**WORK REQUEST:** Isolate every line in the data with the string "https" and copy it.

**LISTED RECORDS:**
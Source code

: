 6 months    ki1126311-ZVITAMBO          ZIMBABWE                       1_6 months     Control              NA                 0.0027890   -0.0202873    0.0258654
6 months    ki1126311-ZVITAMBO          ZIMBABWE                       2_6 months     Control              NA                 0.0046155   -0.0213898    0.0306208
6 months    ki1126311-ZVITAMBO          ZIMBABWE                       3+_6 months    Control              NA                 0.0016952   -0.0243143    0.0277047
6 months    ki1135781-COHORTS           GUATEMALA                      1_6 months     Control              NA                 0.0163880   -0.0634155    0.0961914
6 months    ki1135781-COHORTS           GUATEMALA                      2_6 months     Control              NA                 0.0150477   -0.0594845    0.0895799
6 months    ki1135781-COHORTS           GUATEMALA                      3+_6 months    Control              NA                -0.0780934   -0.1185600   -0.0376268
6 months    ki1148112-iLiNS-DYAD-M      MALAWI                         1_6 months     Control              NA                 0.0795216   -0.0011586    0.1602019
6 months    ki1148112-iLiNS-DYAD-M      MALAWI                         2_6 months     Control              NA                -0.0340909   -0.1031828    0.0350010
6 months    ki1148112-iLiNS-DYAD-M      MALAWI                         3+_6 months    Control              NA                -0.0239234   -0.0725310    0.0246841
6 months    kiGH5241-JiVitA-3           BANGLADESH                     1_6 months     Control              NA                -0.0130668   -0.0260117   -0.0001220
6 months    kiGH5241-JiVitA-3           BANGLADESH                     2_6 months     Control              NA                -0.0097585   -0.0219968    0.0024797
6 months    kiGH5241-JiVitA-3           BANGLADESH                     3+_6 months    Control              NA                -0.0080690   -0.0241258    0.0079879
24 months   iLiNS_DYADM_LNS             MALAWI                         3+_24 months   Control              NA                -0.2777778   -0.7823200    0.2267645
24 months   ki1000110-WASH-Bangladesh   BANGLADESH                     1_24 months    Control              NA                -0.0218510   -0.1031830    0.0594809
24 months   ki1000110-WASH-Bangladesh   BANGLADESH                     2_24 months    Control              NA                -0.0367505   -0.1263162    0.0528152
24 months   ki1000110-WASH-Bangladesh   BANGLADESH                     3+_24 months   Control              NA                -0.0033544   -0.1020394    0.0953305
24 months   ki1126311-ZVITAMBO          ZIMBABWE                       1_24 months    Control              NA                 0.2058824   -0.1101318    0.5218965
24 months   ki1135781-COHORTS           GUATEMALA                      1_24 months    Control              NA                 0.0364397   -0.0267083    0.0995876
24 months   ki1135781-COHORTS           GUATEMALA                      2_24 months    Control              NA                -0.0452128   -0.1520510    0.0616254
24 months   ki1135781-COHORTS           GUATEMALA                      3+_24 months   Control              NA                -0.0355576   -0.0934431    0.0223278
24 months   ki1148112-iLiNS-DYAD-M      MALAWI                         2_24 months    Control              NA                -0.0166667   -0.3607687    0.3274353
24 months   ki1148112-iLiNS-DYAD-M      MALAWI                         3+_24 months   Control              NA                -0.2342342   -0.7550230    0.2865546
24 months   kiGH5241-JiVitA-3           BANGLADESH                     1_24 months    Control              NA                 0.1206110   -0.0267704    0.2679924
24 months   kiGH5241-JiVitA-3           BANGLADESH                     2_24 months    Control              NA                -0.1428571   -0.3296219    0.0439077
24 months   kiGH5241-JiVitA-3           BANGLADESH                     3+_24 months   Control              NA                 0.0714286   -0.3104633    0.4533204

---

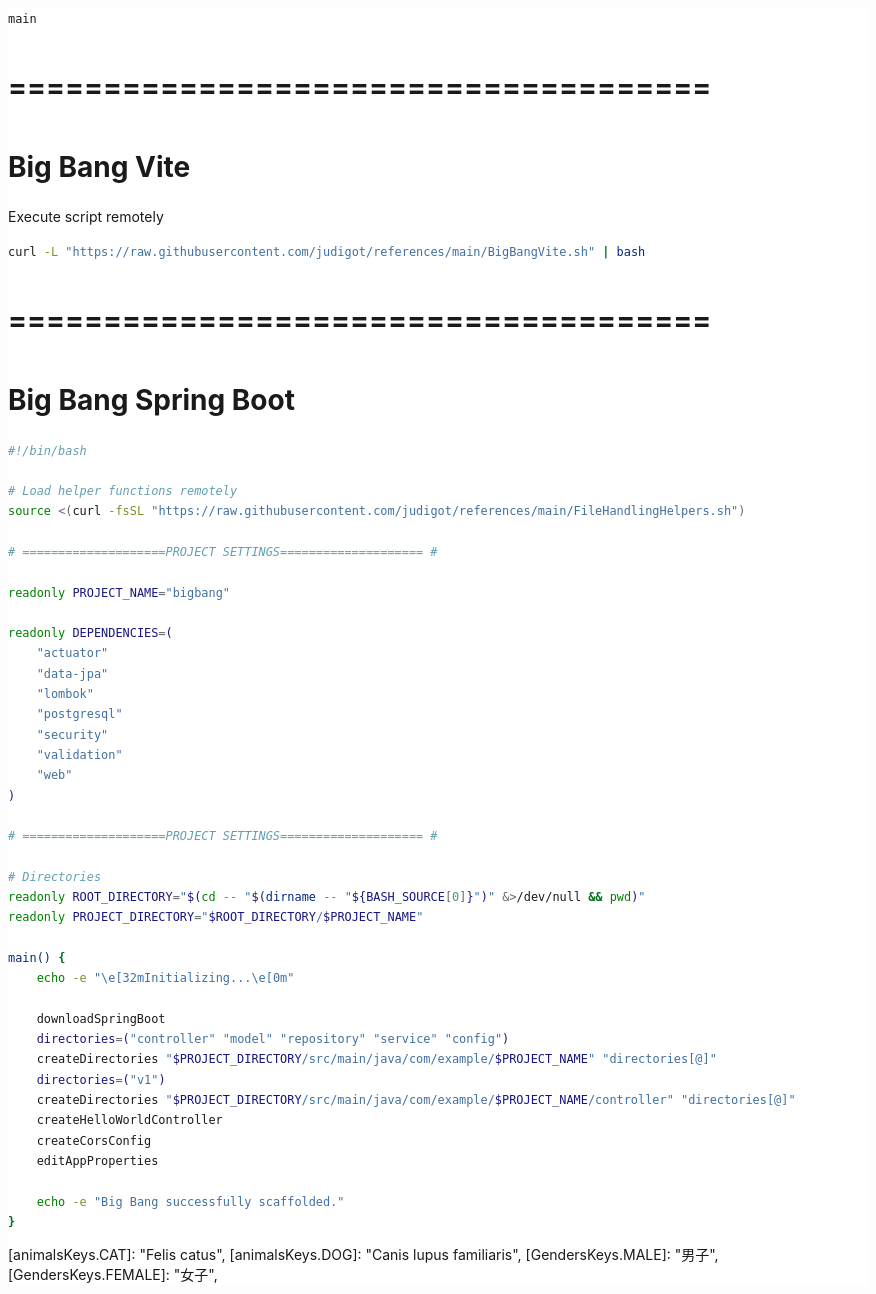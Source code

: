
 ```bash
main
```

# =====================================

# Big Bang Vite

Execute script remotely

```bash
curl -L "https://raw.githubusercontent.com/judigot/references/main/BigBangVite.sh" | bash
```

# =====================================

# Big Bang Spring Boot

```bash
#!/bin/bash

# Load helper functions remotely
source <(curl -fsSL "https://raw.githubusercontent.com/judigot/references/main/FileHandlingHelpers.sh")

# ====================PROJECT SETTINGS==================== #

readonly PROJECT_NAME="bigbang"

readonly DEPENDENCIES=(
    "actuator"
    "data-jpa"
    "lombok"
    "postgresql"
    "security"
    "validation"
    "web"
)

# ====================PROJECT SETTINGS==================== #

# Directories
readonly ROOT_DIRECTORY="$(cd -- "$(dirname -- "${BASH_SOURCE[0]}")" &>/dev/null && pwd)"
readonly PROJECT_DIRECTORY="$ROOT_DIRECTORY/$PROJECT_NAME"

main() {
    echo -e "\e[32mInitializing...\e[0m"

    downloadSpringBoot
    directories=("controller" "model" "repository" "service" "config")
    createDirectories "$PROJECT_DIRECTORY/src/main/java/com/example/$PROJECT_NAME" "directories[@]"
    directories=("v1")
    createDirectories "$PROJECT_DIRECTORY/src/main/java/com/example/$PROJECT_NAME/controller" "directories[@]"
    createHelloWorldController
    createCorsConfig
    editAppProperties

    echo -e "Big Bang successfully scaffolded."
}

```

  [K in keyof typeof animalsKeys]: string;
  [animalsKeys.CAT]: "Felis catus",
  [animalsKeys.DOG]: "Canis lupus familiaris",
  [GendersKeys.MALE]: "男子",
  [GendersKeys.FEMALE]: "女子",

**YOUR SOLUTION:**
curl -L "https://raw.githubusercontent.com/judigot/references/main/BigBangVite.sh" | bash
source <(curl -fsSL "https://raw.githubusercontent.com/judigot/references/main/FileHandlingHelpers.sh")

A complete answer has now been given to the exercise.